Paul, thanks for reviewing.
Acked-by: Wei Liu <[email protected]>
Wei.
On 20/01/14 16:38, Wei Liu wrote:
> On Wed, Jan 15, 2014 at 05:11:07PM +0000, Zoltan Kiss wrote:
>> The recent patch to fix receive side flow control (11b57f) solved the spinning
>> thread problem, however caused an another one. The receive side can stall, if:
>> - [THREAD] xenvif_rx_action sets rx_queue_stopped to true
>> - [INTERRUPT] interrupt happens, and sets rx_event to true
>> - [THREAD] then xenvif_kthread sets rx_event to false
>> - [THREAD] rx_work_todo doesn't return true anymore
>>
>> Also, if interrupt sent but there is still no room in the ring, it take quite a
>> long time until xenvif_rx_action realize it. This patch ditch that two variable,
>> and rework rx_work_todo. If the thread finds it can't fit more skb's into the
>> ring, it saves the last slot estimation into rx_last_skb_slots, otherwise it's
>> kept as 0. Then rx_work_todo will check if:
>> - there is something to send to the ring (like before)

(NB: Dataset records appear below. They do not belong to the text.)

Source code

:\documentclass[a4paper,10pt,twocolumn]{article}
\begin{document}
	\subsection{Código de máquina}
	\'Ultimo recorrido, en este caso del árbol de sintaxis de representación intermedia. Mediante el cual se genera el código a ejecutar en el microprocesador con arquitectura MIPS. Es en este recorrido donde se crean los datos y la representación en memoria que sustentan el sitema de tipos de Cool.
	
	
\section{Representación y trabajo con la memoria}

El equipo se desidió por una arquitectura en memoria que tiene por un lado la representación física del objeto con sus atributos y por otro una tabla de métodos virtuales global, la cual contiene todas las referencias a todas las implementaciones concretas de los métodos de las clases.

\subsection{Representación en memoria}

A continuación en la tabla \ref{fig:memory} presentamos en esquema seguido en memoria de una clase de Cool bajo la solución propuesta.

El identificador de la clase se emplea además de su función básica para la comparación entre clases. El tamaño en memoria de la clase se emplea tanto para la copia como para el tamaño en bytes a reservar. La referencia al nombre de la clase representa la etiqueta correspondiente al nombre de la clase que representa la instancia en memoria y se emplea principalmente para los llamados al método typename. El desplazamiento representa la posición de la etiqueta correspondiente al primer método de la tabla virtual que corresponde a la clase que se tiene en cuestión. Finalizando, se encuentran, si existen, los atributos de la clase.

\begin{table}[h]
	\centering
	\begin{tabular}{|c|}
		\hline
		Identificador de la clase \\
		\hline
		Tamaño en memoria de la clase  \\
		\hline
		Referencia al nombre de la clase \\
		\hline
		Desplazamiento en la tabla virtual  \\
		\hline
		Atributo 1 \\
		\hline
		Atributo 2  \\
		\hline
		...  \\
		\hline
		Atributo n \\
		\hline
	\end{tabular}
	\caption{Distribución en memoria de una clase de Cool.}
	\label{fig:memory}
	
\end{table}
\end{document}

>> - there is space for the topmost packet in the queue
>>
>> I think that's more natural and optimal thing to test than two bool which are
>> set somewhere else.
>>
>> Signed-off-by: Zoltan Kiss <[email protected]>
>
> Sorry for the delay.
>
> Paul, thanks for reviewing.
>
> Acked-by: Wei Liu <[email protected]>
Hi,
This patch haven't made it to net-next yet, maybe because the subject
doesn't suggest that this is a bugfix. I suggest to apply it as soon as
possible, otherwise netback will be quite broken.
Zoli
On 04/02/14 19:19, Zoltan Kiss wrote:
> On 20/01/14 16:38, Wei Liu wrote:
>> On Wed, Jan 15, 2014 at 05:11:07PM +0000, Zoltan Kiss wrote:
>>> The recent patch to fix receive side flow control (11b57f) solved the
>>> spinning
>>> thread problem, however caused an another one. The receive side can
>>> stall, if:
>>> - [THREAD] xenvif_rx_action sets rx_queue_stopped to true
>>> - [INTERRUPT] interrupt happens, and sets rx_event to true
>>> - [THREAD] then xenvif_kthread sets rx_event to false
>>> - [THREAD] rx_work_todo doesn't return true anymore
>>>
>>> Also, if interrupt sent but there is still no room in the ring, it
>>> take quite a
>>> long time until xenvif_rx_action realize it. This patch ditch that
>>> two variable,
>>> and rework rx_work_todo. If the thread finds it can't fit more skb's
>>> into the
>>> ring, it saves the last slot estimation into rx_last_skb_slots,
>>> otherwise it's
>>> kept as 0. Then rx_work_todo will check if:
>>> - there is something to send to the ring (like before)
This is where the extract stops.